Complexe getallen fascineren sinds de middelbare school. Het is de plek waar we van alles leren over natuurlijke, gehele, rationale, irrationale en reële getallen, echter zelden over complexe getallen. Op allerlei plekken worden ze toegepast. Zo hadden elektronische apparaten zoals die waarmee je deze post leest niet bestaan als natuurkundigen, elektrotechnici en computerwetenschappers niet op de hoogte waren geweest van het geschenk van complexe getallen van zestiende-eeuwse wiskundigen. Deze post is voor wie geïnteresseerd is in een zachte inleiding in het domein van de complexe getallen.
Verbijsterd
‘Er bestaan dingen als negatieve getallen’, lichtte mijn vader toe toen ik zes of zeven jaar moest zijn geweest, want ik zat in de tweede klas van de lagere school. Hij legde het concept uit van negatief bezit als je iemand een aantal knikkers schuldig bent terwijl je minder dan dat aantal aan knikkers daadwerkelijk in je bezit hebt. Dit was een van die ik-weet-nog-waar-ik-was-toen-momenten. Als de dag van gisteren zie ik mezelf nog zitten, op de vloer, voor de lage salontafel in de woonkamer van ons rijtjeshuis in Emmeloord.
Ik herinner me dat ik precies hetzelfde gevoel had toen mijn vader me eerder vertelde dat de aarde niet plat was en mijn moeder me daar weer voor had verteld dat we op dat moment met de auto op de zeebodem reden. Mijn schedeldak vloog eraf.

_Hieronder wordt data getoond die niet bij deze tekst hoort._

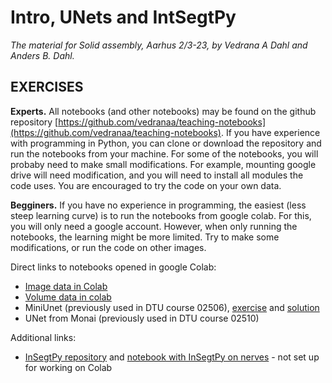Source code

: # Intro, UNets and IntSegtPy

*The material for Solid assembly, Aarhus 2/3-23, by Vedrana A Dahl and Anders B. Dahl.*



## EXERCISES

**Experts.** All notebooks (and other notebooks) may be found on the github repository [https://github.com/vedranaa/teaching-notebooks](https://github.com/vedranaa/teaching-notebooks). If you have experience with programming in Python, you can clone or download the repository and run the notebooks from your machine. For some of the notebooks, you will probaby need to make small modifications. For example, mounting google drive will need modification, and you will need to install all modules the code uses. You are encouraged to try the code on your own data.

**Begginers.** If you have no experience in programming, the easiest (less steep learning curve) is to run the notebooks from google colab. For this, you will only need a google account. However, when only running the notebooks, the learning might be more limited. Try to make some modifications, or run the code on other images.

Direct links to notebooks opened in google Colab:
- [Image data in Colab](https://colab.research.google.com/github/vedranaa/teaching-notebooks/blob/main/Image_data_in_Colab.ipynb)
- [Volume data in colab](https://colab.research.google.com/github/vedranaa/teaching-notebooks/blob/main/Volume_data_in_colab.ipynb)
- MiniUnet (previously used in DTU course 02506), [exercise](https://colab.research.google.com/github/vedranaa/teaching-notebooks/blob/main/02506_week10_MiniUnet.ipynb) and [solution](https://colab.research.google.com/github/vedranaa/teaching-notebooks/blob/main/02506_week10_MiniUnet_Solutions.ipynb)
- UNet from Monai (previously used in DTU course 02510)



Additional links:
- [InSegtPy repository](https://github.com/vedranaa/insegtpy) and [notebook with InSegtPy on nerves](https://github.com/vedranaa/insegtpy/blob/main/notebooks/Multiscale%20Gauss%20features%20InSegt%20on%20nerves.ipynb) - not set up for working on Colab
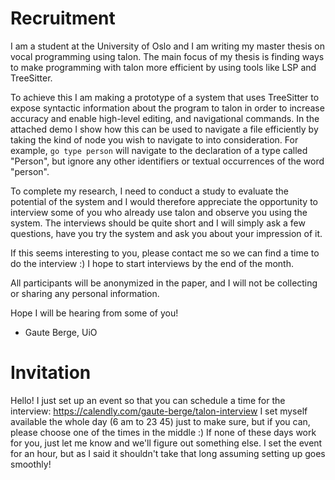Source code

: # Recruitment

I am a student at the University of Oslo and I am writing my master thesis on vocal programming using talon.
The main focus of my thesis is finding ways to make programming with talon more efficient
by using tools like LSP and TreeSitter.

To achieve this I am making a prototype of a system that uses TreeSitter to expose syntactic information
about the program to talon in order to increase accuracy and enable high-level editing, and navigational commands.
In the attached demo I show how this can be used to navigate a file efficiently by taking the
kind of node you wish to navigate to into consideration.
For example, `go type person` will navigate to the declaration of a type called "Person", but ignore
any other identifiers or textual occurrences of the word "person".

To complete my research, I need to conduct a study to evaluate the potential of the system
and I would therefore appreciate the opportunity to interview some of you who already use talon
and observe you using the system.
The interviews should be quite short and I will simply ask a few questions, have you try the system and ask you about your impression of it.

If this seems interesting to you, please contact me so we can find a time to do the interview :)
I hope to start interviews by the end of the month.

All participants will be anonymized in the paper, and I will not be collecting or sharing any personal information.

Hope I will be hearing from some of you!

- Gaute Berge, UiO



# Invitation

Hello! I just set up an event so that you can schedule a time for the interview: https://calendly.com/gaute-berge/talon-interview
I set myself available the whole day (6 am to 23 45) just to make sure, but if you can, please choose one of the times in the middle :)
If none of these days work for you, just let me know and we'll figure out something else.
I set the event for an hour, but as I said it shouldn't take that long assuming setting up goes smoothly!
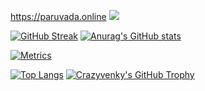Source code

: https://paruvada.online
![](https://komarev.com/ghpvc/?username=crazyvenky&color=brightgreen&style=flat-square&&abbreviated=true)

[![GitHub Streak](https://github-readme-streak-stats.herokuapp.com/?user=crazyvenky)](https://git.io/streak-stats)
[![Anurag's GitHub stats](https://github-readme-stats.vercel.app/api?username=crazyvenky)](https://github.com/anuraghazra/github-readme-stats)

[![Metrics](https://metrics.lecoq.io/crazyvenky)](https://metrics.lecoq.io/crazyvenky)

[![Top Langs](https://github-readme-stats.vercel.app/api/top-langs/?username=crazyvenky&layout=compact&show_icons=true)](https://github.com/anuraghazra/github-readme-stats)
[![Crazyvenky's GitHub Trophy](https://github-profile-trophy.vercel.app/?username=crazyvenky)](https://github.com/ryo-ma/github-profile-trophy)
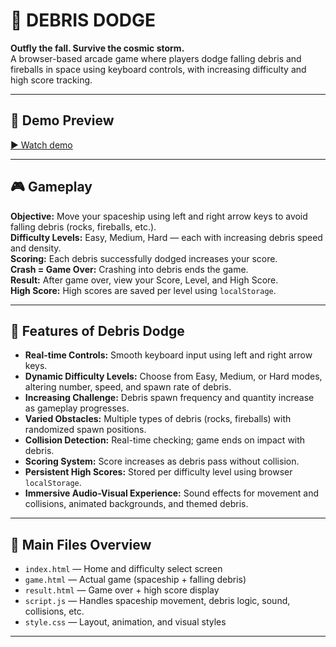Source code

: # 🚀 DEBRIS DODGE

**Outfly the fall. Survive the cosmic storm.**  <br>
A browser-based arcade game where players dodge falling debris and fireballs in space using keyboard controls, with increasing difficulty and high score tracking.

---

## 🎥 Demo Preview

[▶️ Watch demo](spaceGame.mp4)

---

## 🎮 Gameplay

**Objective:** Move your spaceship using left and right arrow keys to avoid falling debris (rocks, fireballs, etc.).<br>
**Difficulty Levels:** Easy, Medium, Hard — each with increasing debris speed and density.<br>
**Scoring:** Each debris successfully dodged increases your score.<br>
**Crash = Game Over:** Crashing into debris ends the game.<br>
**Result:** After game over, view your Score, Level, and High Score.<br>
**High Score:** High scores are saved per level using `localStorage`.<br>

---

## 🧠 Features of Debris Dodge

- **Real-time Controls:** Smooth keyboard input using left and right arrow keys.<br>
- **Dynamic Difficulty Levels:** Choose from Easy, Medium, or Hard modes, altering number, speed, and spawn rate of debris.<br>
- **Increasing Challenge:** Debris spawn frequency and quantity increase as gameplay progresses.<br>
- **Varied Obstacles:** Multiple types of debris (rocks, fireballs) with randomized spawn positions.<br>
- **Collision Detection:** Real-time checking; game ends on impact with debris.<br>
- **Scoring System:** Score increases as debris pass without collision.<br>
- **Persistent High Scores:** Stored per difficulty level using browser `localStorage`.<br>
- **Immersive Audio-Visual Experience:** Sound effects for movement and collisions, animated backgrounds, and themed debris.<br>

---

## 📁 Main Files Overview

- `index.html` — Home and difficulty select screen <br>
- `game.html` — Actual game (spaceship + falling debris) <br>
- `result.html` — Game over + high score display <br>
- `script.js` — Handles spaceship movement, debris logic, sound, collisions, etc. <br>
- `style.css` — Layout, animation, and visual styles <br>

---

Het duurde wederom lang voordat ik er eindelijk slaagde om het kwartje in die kleverige, trage hersenen van mij te laten dalen – het negatieve kwartje, welteverstaan. Wat het lastig maakte, was het feit dat je negatieve getallen niet kon ‘zien’ zoals de andere getallen, zoals bij lengtes of het aantal knikkers1.
Vol enthousiasme vertelde ik de juffrouw van mijn lagere school over negatieve getallen. Ze knikte slechts en gebood me toen om m’n taken af te maken – de saaie vorm van rekenkunde. Ze had een punt aangezien ik er niet goed in was.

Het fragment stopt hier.